- Opening Delimiter -

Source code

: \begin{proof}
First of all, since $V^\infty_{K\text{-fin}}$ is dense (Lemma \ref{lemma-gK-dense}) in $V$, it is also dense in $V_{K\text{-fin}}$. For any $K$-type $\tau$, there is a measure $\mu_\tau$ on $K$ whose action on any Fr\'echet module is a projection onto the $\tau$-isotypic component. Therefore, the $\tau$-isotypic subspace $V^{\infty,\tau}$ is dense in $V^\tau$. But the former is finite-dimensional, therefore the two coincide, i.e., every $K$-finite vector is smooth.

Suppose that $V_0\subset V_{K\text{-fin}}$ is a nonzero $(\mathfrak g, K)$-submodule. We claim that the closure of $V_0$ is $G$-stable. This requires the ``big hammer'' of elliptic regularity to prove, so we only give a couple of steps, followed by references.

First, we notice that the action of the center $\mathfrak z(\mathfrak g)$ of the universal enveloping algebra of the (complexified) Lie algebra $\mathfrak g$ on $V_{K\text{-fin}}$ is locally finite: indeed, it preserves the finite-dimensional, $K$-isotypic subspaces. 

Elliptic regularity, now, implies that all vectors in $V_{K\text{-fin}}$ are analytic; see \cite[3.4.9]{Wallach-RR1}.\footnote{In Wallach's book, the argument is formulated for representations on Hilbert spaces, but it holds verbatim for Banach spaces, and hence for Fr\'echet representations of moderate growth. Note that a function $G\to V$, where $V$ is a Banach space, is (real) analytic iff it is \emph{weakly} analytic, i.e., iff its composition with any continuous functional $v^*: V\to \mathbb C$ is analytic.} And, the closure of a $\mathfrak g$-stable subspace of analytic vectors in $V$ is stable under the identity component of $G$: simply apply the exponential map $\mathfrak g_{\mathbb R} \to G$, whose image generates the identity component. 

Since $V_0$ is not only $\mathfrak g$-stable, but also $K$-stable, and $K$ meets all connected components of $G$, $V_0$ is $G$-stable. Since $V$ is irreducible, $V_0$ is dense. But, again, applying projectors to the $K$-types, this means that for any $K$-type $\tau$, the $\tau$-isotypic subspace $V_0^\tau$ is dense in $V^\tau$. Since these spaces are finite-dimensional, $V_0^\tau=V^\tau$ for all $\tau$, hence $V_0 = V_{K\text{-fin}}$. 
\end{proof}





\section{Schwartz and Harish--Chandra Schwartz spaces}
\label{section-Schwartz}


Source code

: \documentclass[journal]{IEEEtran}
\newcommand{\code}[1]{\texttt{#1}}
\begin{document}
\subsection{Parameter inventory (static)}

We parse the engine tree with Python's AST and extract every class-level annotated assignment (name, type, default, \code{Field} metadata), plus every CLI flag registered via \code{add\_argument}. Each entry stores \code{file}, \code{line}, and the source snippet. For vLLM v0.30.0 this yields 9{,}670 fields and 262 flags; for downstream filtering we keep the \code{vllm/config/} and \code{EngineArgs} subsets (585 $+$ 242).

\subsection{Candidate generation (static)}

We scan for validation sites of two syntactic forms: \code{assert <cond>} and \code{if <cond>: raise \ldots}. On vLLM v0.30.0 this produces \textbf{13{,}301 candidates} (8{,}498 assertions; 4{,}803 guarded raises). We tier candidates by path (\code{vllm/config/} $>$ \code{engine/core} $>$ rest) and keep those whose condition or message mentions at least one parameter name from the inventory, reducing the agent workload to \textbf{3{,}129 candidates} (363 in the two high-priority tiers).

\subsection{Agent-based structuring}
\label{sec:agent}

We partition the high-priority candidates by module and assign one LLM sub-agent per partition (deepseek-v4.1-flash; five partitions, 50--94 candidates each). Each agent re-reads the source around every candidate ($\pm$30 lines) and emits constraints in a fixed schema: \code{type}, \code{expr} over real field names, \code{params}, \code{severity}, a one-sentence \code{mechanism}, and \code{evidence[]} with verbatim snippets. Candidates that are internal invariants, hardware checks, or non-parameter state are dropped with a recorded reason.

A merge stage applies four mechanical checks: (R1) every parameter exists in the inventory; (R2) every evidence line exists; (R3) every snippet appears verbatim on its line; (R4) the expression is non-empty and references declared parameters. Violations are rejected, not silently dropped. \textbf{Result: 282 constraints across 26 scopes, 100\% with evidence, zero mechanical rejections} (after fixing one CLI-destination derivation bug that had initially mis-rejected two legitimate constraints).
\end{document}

- Closing Delimiter -

Exercise goal: The response must consist of the lines above, from the first one through the line containing "First of all, since", reproduced exactly.

Result for this task:
Source code

: \begin{proof}
First of all, since $V^\infty_{K\text{-fin}}$ is dense (Lemma \ref{lemma-gK-dense}) in $V$, it is also dense in $V_{K\text{-fin}}$. For any $K$-type $\tau$, there is a measure $\mu_\tau$ on $K$ whose action on any Fr\'echet module is a projection onto the $\tau$-isotypic component. Therefore, the $\tau$-isotypic subspace $V^{\infty,\tau}$ is dense in $V^\tau$. But the former is finite-dimensional, therefore the two coincide, i.e., every $K$-finite vector is smooth.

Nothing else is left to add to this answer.